Assistant Secretary Trujillo also visited Valle de Oro National Wildlife Refuge, an urban refuge using innovative collaboration to support habitat restoration, stormwater drainage, youth employment and education, accessibility and environmental justice. During meetings with stakeholders, Assistant Secretary Trujillo discussed the ongoing project to develop a watershed-based plan for the Upper Tijeras Creek Watershed, Reclamation's recently completed wetland restoration project on the Refuge. The U.S. Fish and Wildlife Service has constructed a new Visitor Center Complex and, together with partners, is creating wetlands and native habitats, trails and an outdoor classroom space to better serve the community.

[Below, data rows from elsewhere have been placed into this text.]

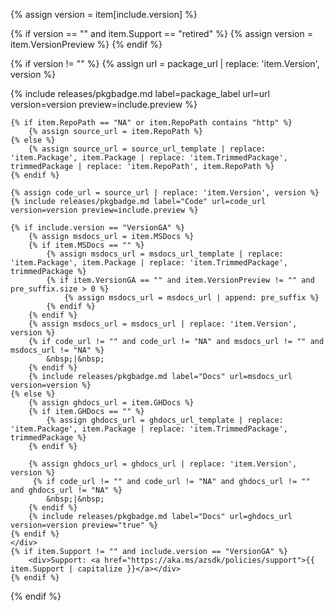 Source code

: {% assign version = item[include.version] %}

<!-- For retired packages we just want whichever version we have it doesn't matter if it is GA or preview -->
{% if version == "" and item.Support == "retired" %}
    {% assign version = item.VersionPreview %}
{% endif %}

{% if version != "" %}
    {% assign url = package_url | replace: 'item.Version', version  %}
    <div>
    {% include releases/pkgbadge.md  label=package_label url=url version=version preview=include.preview %}
    </div>
    <div>

    {% if item.RepoPath == "NA" or item.RepoPath contains "http" %}
        {% assign source_url = item.RepoPath %}
    {% else %}
        {% assign source_url = source_url_template | replace: 'item.Package', item.Package | replace: 'item.TrimmedPackage', trimmedPackage | replace: 'item.RepoPath', item.RepoPath %}
    {% endif %}

    {% assign code_url = source_url | replace: 'item.Version', version %}
    {% include releases/pkgbadge.md label="Code" url=code_url version=version preview=include.preview %}

    {% if include.version == "VersionGA" %}
        {% assign msdocs_url = item.MSDocs %}
        {% if item.MSDocs == "" %}
            {% assign msdocs_url = msdocs_url_template | replace: 'item.Package', item.Package | replace: 'item.TrimmedPackage', trimmedPackage %}
            {% if item.VersionGA == "" and item.VersionPreview != "" and pre_suffix.size > 0 %}
                {% assign msdocs_url = msdocs_url | append: pre_suffix %}
            {% endif %}
        {% endif %}
        {% assign msdocs_url = msdocs_url | replace: 'item.Version', version %}
        {% if code_url != "" and code_url != "NA" and msdocs_url != "" and msdocs_url != "NA" %}
            &nbsp;|&nbsp;
        {% endif %}
        {% include releases/pkgbadge.md label="Docs" url=msdocs_url version=version %}
    {% else %}
        {% assign ghdocs_url = item.GHDocs %}
        {% if item.GHDocs == "" %}
            {% assign ghdocs_url = ghdocs_url_template | replace: 'item.Package', item.Package | replace: 'item.TrimmedPackage', trimmedPackage %}
        {% endif %}

        {% assign ghdocs_url = ghdocs_url | replace: 'item.Version', version %}
         {% if code_url != "" and code_url != "NA" and ghdocs_url != "" and ghdocs_url != "NA" %}
            &nbsp;|&nbsp;
        {% endif %}
        {% include releases/pkgbadge.md label="Docs" url=ghdocs_url version=version preview="true" %}
    {% endif %}
    </div>
    {% if item.Support != "" and include.version == "VersionGA" %}
        <div>Support: <a href="https://aka.ms/azsdk/policies/support">{{ item.Support | capitalize }}</a></div>
    {% endif %}
{% endif %}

Assistant Secretary Trujillo also visited the 10-acre South Valley Health Commons, which seeks to address unmet needs for the South Valley, helping provide access to early childhood development programs, affordable healthy food and safe places. She met with stakeholders to discuss ongoing collaboration with community partners on the construction of South Valley Health Commons with opportunities for students to learn about growing food and native plants.